Efficacy and Safety of Paclitaxel Poliglumex as First-Line Chemotherapy in Patients at High Risk with Advanced-Stage Non-Small-Cell Lung Cancer: Results of a Phase II Study

BACKGROUND: The objectives of this open-labeled, multicenter, phase II trial were to evaluate response, survival, and tolerability in patients at high risk (Eastern Cooperative Oncology Group performance status [PS] of 2 or age ≤ 70 years) with advanced-stage non-small-cell lung cancer (NSCLC) receiving single-agent paclitaxel poliglumex as first-line monotherapy. PATIENTS AND METHODS: Paclitaxel poliglumex was administered as a 10-20-minute infusion on day 1 of each 3-week cycle.
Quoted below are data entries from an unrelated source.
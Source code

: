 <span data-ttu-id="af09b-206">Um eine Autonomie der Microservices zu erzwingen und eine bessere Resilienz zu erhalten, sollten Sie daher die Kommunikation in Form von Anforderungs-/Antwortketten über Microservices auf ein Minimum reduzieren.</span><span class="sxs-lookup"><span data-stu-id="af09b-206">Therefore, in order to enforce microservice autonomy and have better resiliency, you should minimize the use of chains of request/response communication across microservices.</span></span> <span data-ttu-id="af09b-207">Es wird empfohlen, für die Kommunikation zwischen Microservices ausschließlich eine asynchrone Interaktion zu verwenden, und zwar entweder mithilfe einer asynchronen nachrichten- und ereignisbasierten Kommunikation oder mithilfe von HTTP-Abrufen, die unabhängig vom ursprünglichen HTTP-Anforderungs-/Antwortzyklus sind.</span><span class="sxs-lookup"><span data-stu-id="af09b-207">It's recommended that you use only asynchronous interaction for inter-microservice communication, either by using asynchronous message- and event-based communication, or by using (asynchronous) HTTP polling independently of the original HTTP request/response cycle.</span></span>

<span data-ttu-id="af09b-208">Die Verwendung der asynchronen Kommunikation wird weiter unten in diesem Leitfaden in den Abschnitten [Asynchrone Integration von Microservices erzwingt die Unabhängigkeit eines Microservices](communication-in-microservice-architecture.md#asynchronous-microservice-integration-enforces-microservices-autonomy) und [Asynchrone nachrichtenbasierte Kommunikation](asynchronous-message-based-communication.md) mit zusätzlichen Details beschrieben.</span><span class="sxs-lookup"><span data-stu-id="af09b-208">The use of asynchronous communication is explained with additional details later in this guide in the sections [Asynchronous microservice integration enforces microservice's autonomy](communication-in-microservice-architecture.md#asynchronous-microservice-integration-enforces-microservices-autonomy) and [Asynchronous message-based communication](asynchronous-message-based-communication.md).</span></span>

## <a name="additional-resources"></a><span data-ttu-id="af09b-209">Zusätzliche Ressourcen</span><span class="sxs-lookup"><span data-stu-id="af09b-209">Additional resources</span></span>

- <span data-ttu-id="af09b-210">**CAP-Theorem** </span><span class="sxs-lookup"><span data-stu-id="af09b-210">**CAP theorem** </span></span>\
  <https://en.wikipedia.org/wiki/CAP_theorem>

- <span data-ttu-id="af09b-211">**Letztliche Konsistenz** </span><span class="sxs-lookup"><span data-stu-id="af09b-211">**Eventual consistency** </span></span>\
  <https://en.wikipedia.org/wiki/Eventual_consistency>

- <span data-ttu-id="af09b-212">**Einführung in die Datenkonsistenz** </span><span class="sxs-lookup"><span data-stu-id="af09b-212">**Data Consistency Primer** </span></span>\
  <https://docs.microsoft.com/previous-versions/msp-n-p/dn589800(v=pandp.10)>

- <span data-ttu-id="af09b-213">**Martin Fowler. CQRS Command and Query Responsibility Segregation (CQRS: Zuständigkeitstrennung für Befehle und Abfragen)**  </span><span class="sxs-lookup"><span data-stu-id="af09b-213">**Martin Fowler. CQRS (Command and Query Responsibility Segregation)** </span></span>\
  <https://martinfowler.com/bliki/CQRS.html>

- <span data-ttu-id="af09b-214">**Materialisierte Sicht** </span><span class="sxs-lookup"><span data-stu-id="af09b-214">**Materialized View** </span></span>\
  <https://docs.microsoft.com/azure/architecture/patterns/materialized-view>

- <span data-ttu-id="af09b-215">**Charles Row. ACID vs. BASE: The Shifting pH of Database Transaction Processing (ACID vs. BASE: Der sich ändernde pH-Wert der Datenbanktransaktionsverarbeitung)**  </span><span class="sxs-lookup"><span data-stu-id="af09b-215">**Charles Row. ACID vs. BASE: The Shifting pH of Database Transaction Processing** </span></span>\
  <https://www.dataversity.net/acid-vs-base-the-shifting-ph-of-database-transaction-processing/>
Thirty patients were enrolled: 28 received paclitaxel poliglumex 175 mg/m2, and 2 received 235 mg/m2. Patients exhibiting a partial response (PR; by Response Evaluation Criteria in Solid Tumors) or stable disease (SD) continued uninterrupted treatment with paclitaxel poliglumex for = 8 cycles. RESULTS: Neither patient treated at the 235 mg/m2 dose was evaluable for response. The overall response rate was 7% (PR in 2 patients), and 16 patients (57%) experienced SD. Of the 20 patients with stage IV disease, 2 exhibited a PR, and 13 exhibited SD. Median duration of response in patients with SD or better was 9 weeks. Overall median survival was 6 months. Median survival for patients with a PS of 0/1 or 2 was 7.8 months and 5.7 months, respectively; median survival for patients aged ≤ 70 years was 7.8 months. No grade 4 nonhematologic toxicities were reported. Three patients experienced grade 3 neuropathy. Weekly hematologic assessments showed grade 3 anemia in 2 patients, grade 3 neutropenia (not associated with neutropenic fever) in 3 patients, and grade 4 neutropenia in 2 patients. No patient required growth factor support. CONCLUSION: The results of this study indicate that paclitaxel poliglumex is generally well tolerated and has activity at a dose level of 175 mg/m2 as first-line monotherapy in patients at high risk with advanced NSCLC.